R.M. Wade & Co. is a Beaverton, Oregon based manufacturer of agricultural and irrigation equipment. Founded in 1865 by Robert M. Wade, it is the oldest family-owned company in the state of Oregon. It is notable for creating the Wade Drag Saw in the early 1930s, and its national distribution of the Ford-Ferguson Tractor. It is the parent company of Wade Rain, one of the first irrigation companies in the United States, which currently sells farming and irrigation products internationally.

== History ==
R.M. Wade & Co. was founded by Robert Morris Wade in 1865, fifteen years after he crossed the Oregon Trail as a teenager.
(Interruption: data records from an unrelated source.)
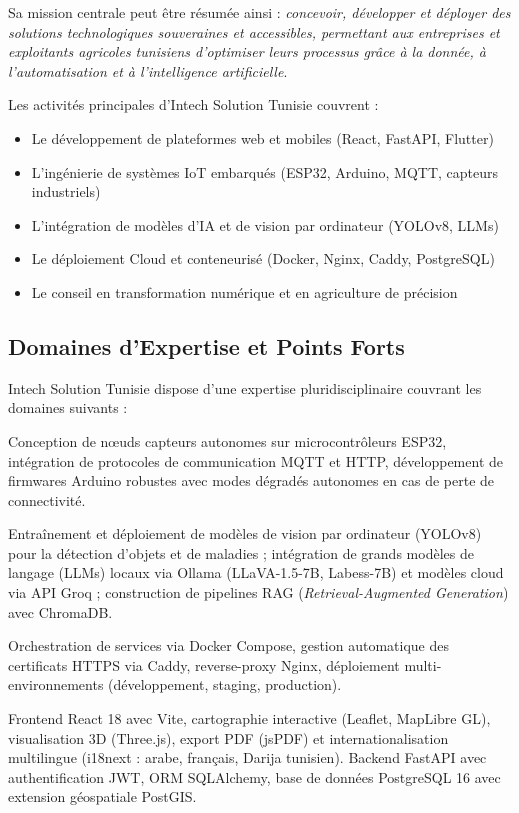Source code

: \documentclass[12pt, a4paper]{report}
\begin{document}
Sa mission centrale peut être résumée ainsi : \textit{concevoir, développer et déployer des solutions technologiques souveraines et accessibles, permettant aux entreprises et exploitants agricoles tunisiens d'optimiser leurs processus grâce à la donnée, à l'automatisation et à l'intelligence artificielle}.

Les activités principales d'Intech Solution Tunisie couvrent :
\begin{itemize}[leftmargin=*, label=\textcolor{primary}{$\bullet$}]
    \item Le développement de plateformes web et mobiles (React, FastAPI, Flutter)
    \item L'ingénierie de systèmes IoT embarqués (ESP32, Arduino, MQTT, capteurs industriels)
    \item L'intégration de modèles d'IA et de vision par ordinateur (YOLOv8, LLMs)
    \item Le déploiement Cloud et conteneurisé (Docker, Nginx, Caddy, PostgreSQL)
    \item Le conseil en transformation numérique et en agriculture de précision
\end{itemize}

\subsection{Domaines d'Expertise et Points Forts}

Intech Solution Tunisie dispose d'une expertise pluridisciplinaire couvrant les domaines suivants :

\begin{description}[leftmargin=2cm, font=\textcolor{primary}\bfseries]
    \item[IoT \& Systèmes Embarqués :] Conception de nœuds capteurs autonomes sur microcontrôleurs ESP32, intégration de protocoles de communication MQTT et HTTP, développement de firmwares Arduino robustes avec modes dégradés autonomes en cas de perte de connectivité.

    \item[Intelligence Artificielle :] Entraînement et déploiement de modèles de vision par ordinateur (YOLOv8) pour la détection d'objets et de maladies ; intégration de grands modèles de langage (LLMs) locaux via Ollama (LLaVA-1.5-7B, Labess-7B) et modèles cloud via API Groq ; construction de pipelines RAG (\textit{Retrieval-Augmented Generation}) avec ChromaDB.

    \item[Cloud \& DevOps :] Orchestration de services via Docker Compose, gestion automatique des certificats HTTPS via Caddy, reverse-proxy Nginx, déploiement multi-environnements (développement, staging, production).

    \item[Développement Web Full-Stack :] Frontend React 18 avec Vite, cartographie interactive (Leaflet, MapLibre GL), visualisation 3D (Three.js), export PDF (jsPDF) et internationalisation multilingue (i18next : arabe, français, Darija tunisien). Backend FastAPI avec authentification JWT, ORM SQLAlchemy, base de données PostgreSQL 16 avec extension géospatiale PostGIS.
\end{description}
\end{document}
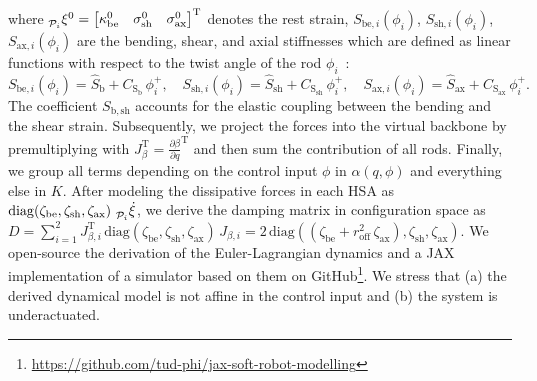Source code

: where $\prescript{}{\mathcal{P}_i}{\xi}^0 = \begin{bmatrix}\kappa_\mathrm{be}^0 & \sigma_\mathrm{sh}^0 & \sigma_\mathrm{ax}^0\end{bmatrix}^\mathrm{T}$ denotes the rest strain,
$S_{\mathrm{be},i}(\phi_i)$, $S_{\mathrm{sh},i}(\phi_i)$, $S_{\mathrm{ax},i}(\phi_i)$ are the bending, shear, and axial stiffnesses which are defined as linear functions with respect to the twist angle of the rod $\phi_i$~\cite{good2022expanding, stolzle2023modelling}:
\begin{equation}
    S_{\mathrm{be},i}(\phi_i) = \hat{S}_{\mathrm{b}} + C_{\mathrm{S}_\mathrm{b}} \, \phi_{i}^+,
    \quad
    S_{\mathrm{sh},i}(\phi_i) = \hat{S}_{\mathrm{sh}} + C_{\mathrm{S}_\mathrm{sh}} \, \phi_{i}^+,
    \quad 
    S_{\mathrm{ax},i}(\phi_i) = \hat{S}_{\mathrm{ax}} + C_{\mathrm{S}_\mathrm{ax}} \, \phi_{i}^+.
\end{equation}
The coefficient $S_{\mathrm{b},\mathrm{sh}}$ accounts for the elastic coupling between the bending and the shear strain. 
Subsequently, we project the forces into the virtual backbone by premultiplying with $J_\beta^\mathrm{T} = \frac{\partial \beta}{\partial q}^\mathrm{T}$ and then sum the contribution of all rods.
Finally, we group all terms depending on the control input $\phi$ in $\alpha(q,\phi)$ and everything else in $K$.
After modeling the dissipative forces in each \gls{HSA} as $\mathrm{diag}(\zeta_\mathrm{be}, \zeta_{\mathrm{sh}}, \zeta_{\mathrm{ax}}) \, \prescript{}{\mathcal{P}_i}{\dot{\xi}}$, we derive the damping matrix in configuration space as $D = \sum_{i=1}^{2} J_{\beta,i}^\mathrm{T} \, \mathrm{diag}(\zeta_\mathrm{be}, \zeta_{\mathrm{sh}}, \zeta_{\mathrm{ax}}) \, J_{\beta,i} = 2 \, \mathrm{diag}\left ( (\zeta_\mathrm{be} + r_\mathrm{off}^2 \, \zeta_\mathrm{ax} ), \zeta_{\mathrm{sh}}, \zeta_{\mathrm{ax}} \right)$.
We open-source the derivation of the Euler-Lagrangian dynamics and a JAX implementation of a simulator based on them on GitHub\footnote{\url{https://github.com/tud-phi/jax-soft-robot-modelling}}.
We stress that (a) the derived dynamical model is not affine in the control input and (b) the system is underactuated.

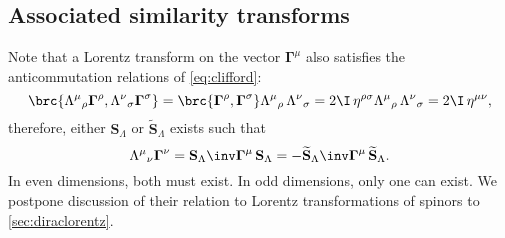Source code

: \documentclass[11pt]{article}
\newcommand{\Gammab}{\boldsymbol{\Gamma}}
\renewcommand{\S}{\mathbf{S}}
\newcommand{\St}{\widetilde{\S}}
\begin{document}


\subsection{Associated similarity transforms}\label{sec:simlorentz}

Note that a Lorentz transform on the vector \(\Gammab^\mu\) also satisfies the anticommutation relations of \cref{eq:clifford}:
%
\begin{equation*}
  \brc{\Lambda^\mu{}_\rho \Gammab^\rho, \Lambda^\nu{}_\sigma \Gammab^\sigma}
    = \brc{\Gammab^\rho, \Gammab^\sigma} \Lambda^\mu{}_\rho\, \Lambda^\nu{}_\sigma
    = 2 \I\, \eta^{\rho\sigma} \Lambda^\mu{}_\rho\, \Lambda^\nu{}_\sigma
    = 2 \I\, \eta^{\mu\nu},
\end{equation*}
%
therefore, either \(\S_\Lambda\) or \(\St_\Lambda\) exists such that
%
\begin{equation}\label{eq:spinlorentz}
  \Lambda^\mu{}_\nu \Gammab^\nu = \S_\Lambda\inv \Gammab^\mu\, \S_\Lambda
  = - \St_\Lambda\inv \Gammab^\mu\, \St_\Lambda.
\end{equation}
%
In even dimensions, both must exist.
In odd dimensions, only one can exist.
We postpone discussion of their relation to Lorentz transformations of spinors to \cref{sec:diraclorentz}.
\end{document}
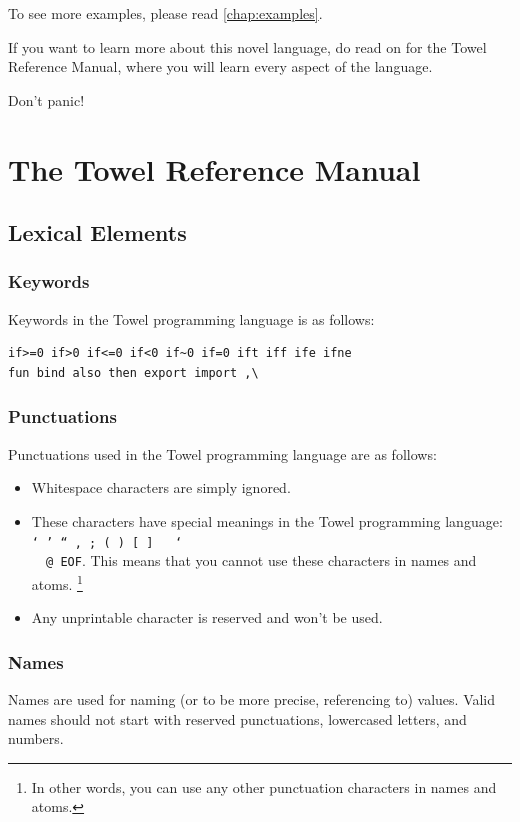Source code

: \documentclass{report}
\begin{document}
To see more examples, please read \autoref{chap:examples}.

If you want to learn more about this novel language, do read on for the Towel Reference Manual, where you will learn every aspect of the language.

Don't panic!

\part{The Towel Reference Manual}

\chapter{Lexical Elements}\label{chap:grammar}
\section{Keywords}

Keywords in the Towel programming language is as follows:
\begin{verbatim}
if>=0 if>0 if<=0 if<0 if~0 if=0 ift iff ife ifne
fun bind also then export import ,\
\end{verbatim}

\section{Punctuations}

Punctuations used in the Towel programming language are as follows:

\begin{itemize}
\item Whitespace characters are simply ignored.
\item These characters have special meanings in the Towel programming language: \texttt{` ' `` , ; ( ) [ ] { } \char`\\ ~  @ EOF}. This means that you cannot use these characters in names and atoms. \footnote{In other words, you can use any other punctuation characters in names and atoms.}
\item Any unprintable character is reserved and won't be used.
\end{itemize}

\section{Names}\label{sec:def-name}

Names are used for naming (or to be more precise, referencing to) values. Valid names should not start with reserved punctuations, lowercased letters, and numbers.
\end{document}
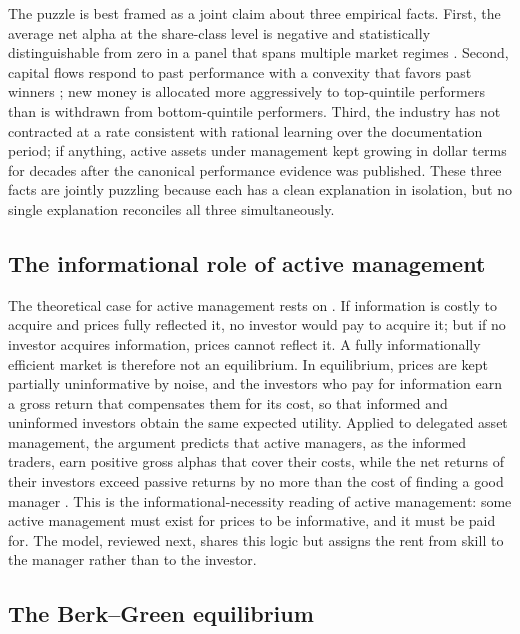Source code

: \documentclass[12pt, oneside]{report}
\begin{document}
\noindent The puzzle is best framed as a joint claim about three empirical
facts. First, the average net alpha at the share-class level is negative
and statistically distinguishable from zero in a panel that spans
multiple market regimes \parencite{Carhart1997,FamaFrench2010,BarrasScailletWermers2010}.
Second, capital flows respond to past performance with a convexity that
favors past winners \parencite{SirriTufano1998,ChevalierEllison1997}; new
money is allocated more aggressively to top-quintile performers than is
withdrawn from bottom-quintile performers. Third, the industry has not
contracted at a rate consistent with rational learning over the
documentation period; if anything, active assets under management kept
growing in dollar terms for decades after the canonical performance
evidence was published. These three facts are jointly puzzling because each has a clean
explanation in isolation, but no single explanation reconciles all three
simultaneously.

\subsection{The informational role of active management}
\label{sec:grossman_stiglitz}

\noindent The theoretical case for active management rests on
\textcite{GrossmanStiglitz1980}. If information is costly to acquire and
prices fully reflected it, no investor would pay to acquire it; but if no
investor acquires information, prices cannot reflect it. A fully
informationally efficient market is therefore not an equilibrium. In
equilibrium, prices are kept partially uninformative by noise, and the
investors who pay for information earn a gross return that compensates them
for its cost, so that informed and uninformed investors obtain the same
expected utility. Applied to delegated asset management, the argument
predicts that active managers, as the informed traders, earn positive gross
alphas that cover their costs, while the net returns of their investors
exceed passive returns by no more than the cost of finding a good manager
\parencite{GarleanuPedersen2018}. This is the informational-necessity reading
of active management: some active management must exist for prices to be
informative, and it must be paid for. The \textcite{BerkGreen2004} model,
reviewed next, shares this logic but assigns the rent from skill to the
manager rather than to the investor.

\subsection{The Berk--Green equilibrium}
\label{sec:bg_equilibrium}
\end{document}

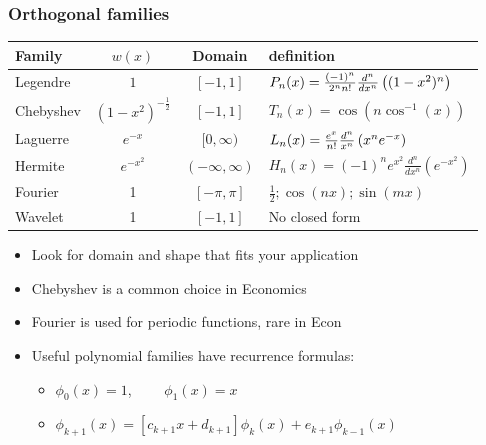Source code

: \documentclass[bigger]{beamer}
\begin{document}
\begin{frame}%

\frametitle{Orthogonal families}

\begin{tabular}{lccl}
\textbf{Family} & $w(x)$ & \textbf{Domain} & \textbf{definition} \\ \hline
Legendre & $1$ & $[-1,1]$ & $P_{n}(x)=\frac{(-1)^{n}}{2^{n}n!}\frac{d^{n}}{%
dx^{n}}\left( (1-x^{2})^{n}\right) $ \\ 
Chebyshev & $(1-x^{2})^{-\frac{1}{2}}$ & $[-1,1]$ & $T_{n}(x)=\cos \left(
n\cos ^{-1}(x)\right) $ \\ 
Laguerre & $e^{-x}$ & $[0,\infty )$ & $L_{n}(x)=\frac{e^{x}}{n!}\frac{d^{n}}{%
x^{n}}\left( x^{n}e^{-x}\right) $ \\ 
Hermite & $e^{-x^{2}}$ & $(-\infty ,\infty )$ & $H_{n}(x)=(-1)^{n}e^{x^{2}}%
\frac{d^{n}}{dx^{n}}\left( e^{-x^{2}}\right) $ \\ 
Fourier & 1 & $[-\pi ,\pi ]$ & $\frac{1}{2};\cos (nx);\sin (mx)$ \\
Wavelet & 1 & $[-1,1]$ & No closed form \\%
\end{tabular}

\begin{itemize}
\item Look for domain and shape that fits your application

\item Chebyshev is a common choice in Economics

\item Fourier is used for periodic functions, rare in Econ

\item Useful polynomial families have recurrence formulas:

\begin{itemize}
\item $\phi _{0}(x)=1$, $\qquad \phi _{1}(x)=x$

\item $\phi _{k+1}(x)=\left[ c_{k+1}x+d_{k+1}\right] \phi
_{k}(x)+e_{k+1}\phi _{k-1}(x)$
\end{itemize}

\end{itemize}


\end{frame}%
\end{document}
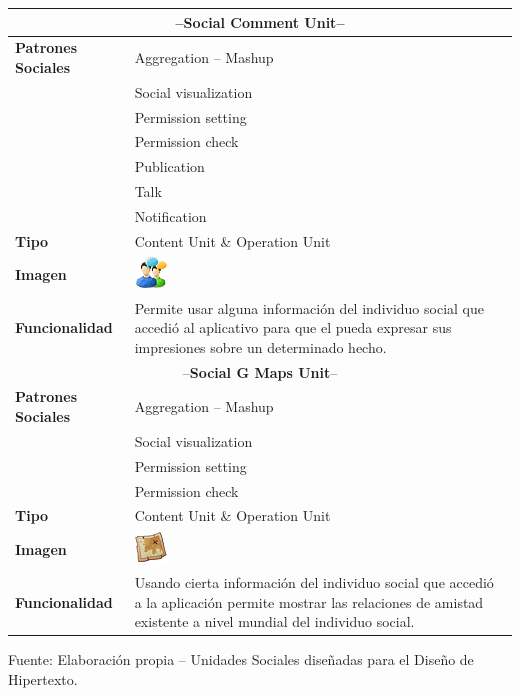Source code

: \documentclass[oneside,12pt,a4paper]{memoir}%
\begin{document}
\begin{table}[htbp]
\begin{tabular}{|l|p{12cm}|}
			\multicolumn{2}{|c|}{--\textbf{Social Comment Unit}--}					\\\hline 
			\textbf{Patrones Sociales}	&	Aggregation -- Mashup					\\
										&	Social visualization					\\
										&	Permission setting						\\
										&	Permission check						\\
										&	Publication								\\
										&	Talk									\\
										&	Notification							\\\hline 
			\textbf{Tipo}				&	Content Unit \& Operation Unit			\\\hline
			\textbf{Imagen} & \includegraphics{units/SocialCommentUnit.png}			\\\hline 
			\textbf{Funcionalidad}		&	Permite usar alguna informaci\'on del individuo
			social que accedi\'o al aplicativo para que el pueda expresar sus
			impresiones sobre un determinado hecho.									\\\hline
			
			\multicolumn{2}{|c|}{--\textbf{Social G Maps Unit}--}					\\\hline 
			\textbf{Patrones Sociales}	&	Aggregation -- Mashup					\\
										&	Social visualization					\\
										&	Permission setting						\\
										&	Permission check						\\\hline 
			\textbf{Tipo}				&	Content Unit \& Operation Unit			\\\hline 
			\textbf{Imagen} & \includegraphics{units/SocialGMapsUnit.png}			\\\hline
			\textbf{Funcionalidad}		&	Usando cierta informaci\'on del individuo social
			que accedi\'o a la aplicaci\'on permite mostrar las relaciones de amistad
			existente a nivel mundial del individuo social.							\\\hline
		\end{tabular}
	\newline
	Fuente: Elaboraci\'on propia -- Unidades Sociales dise\~nadas para el
	Dise\~no de Hipertexto.
	\label{tab:customUnits}
	\end{table}
			
\end{document}
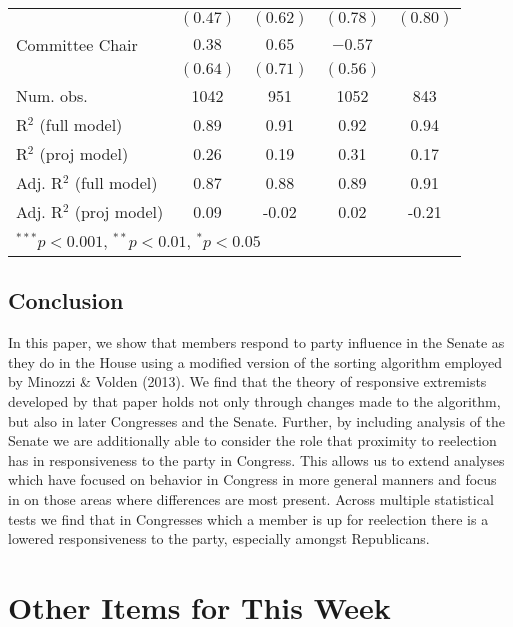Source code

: \documentclass[12pt]{article}
\begin{document}
\begin{table}[H]
\begin{center}
\begin{tabular}{l c c c c }
			& $(0.47)$     & $(0.62)$      & $(0.78)$      & $(0.80)$     \\
			Committee Chair                   & $0.38$       & $0.65$        & $-0.57$       &              \\
			& $(0.64)$     & $(0.71)$      & $(0.56)$      &              \\
			\hline
			Num. obs.               & 1042         & 951           & 1052          & 843          \\
			R$^2$ (full model)      & 0.89         & 0.91          & 0.92          & 0.94         \\
			R$^2$ (proj model)      & 0.26         & 0.19          & 0.31          & 0.17         \\
			Adj. R$^2$ (full model) & 0.87         & 0.88          & 0.89          & 0.91         \\
			Adj. R$^2$ (proj model) & 0.09         & -0.02         & 0.02          & -0.21        \\
			\hline
			\multicolumn{5}{l}{\scriptsize{$^{***}p<0.001$, $^{**}p<0.01$, $^*p<0.05$}}
		\end{tabular}
	\end{center}
\end{table}

\subsection{Conclusion}

In this paper, we show that members respond to party influence in the Senate as they do in the House using a modified version of the sorting algorithm employed by Minozzi \& Volden (2013). We find that the theory of responsive extremists developed by that paper holds not only through changes made to the algorithm, but also in later Congresses and the Senate. Further, by including analysis of the Senate we are additionally able to consider the role that proximity to reelection has in responsiveness to the party in Congress. This allows us to extend analyses which have focused on behavior in Congress in more general manners and focus in on those areas where differences are most present. Across multiple statistical tests we find that in Congresses which a member is up for reelection there is a lowered responsiveness to the party, especially amongst Republicans.

\section{Other Items for This Week}
\end{document}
In the midst of the California Gold rush in the year 1855, he arrived in California and set up a supply store in a gold mining camp. Following this, he moved to Salem, Oregon and founded R.M. Wade & Co. The company primarily sold farming equipment and buggies to agricultural dealers in the state of Oregon. By 1888, it had branches in Tillamook, McMinnville, Salem, Corvallis, Independence, and Portland. Mr. Wade's son-in-law, Edward J. Newbegin (spouse of Susan Wade), became president in 1915. Under his leadership, the company produced the Wade Drag Saw, the predecessor of the common chainsaw, which was sold internationally for several decades. In 1927 R.M. Wade & Co. purchased Multnomah Iron Works, later to become R.M. Wade's subsidiary company, Wade Rain.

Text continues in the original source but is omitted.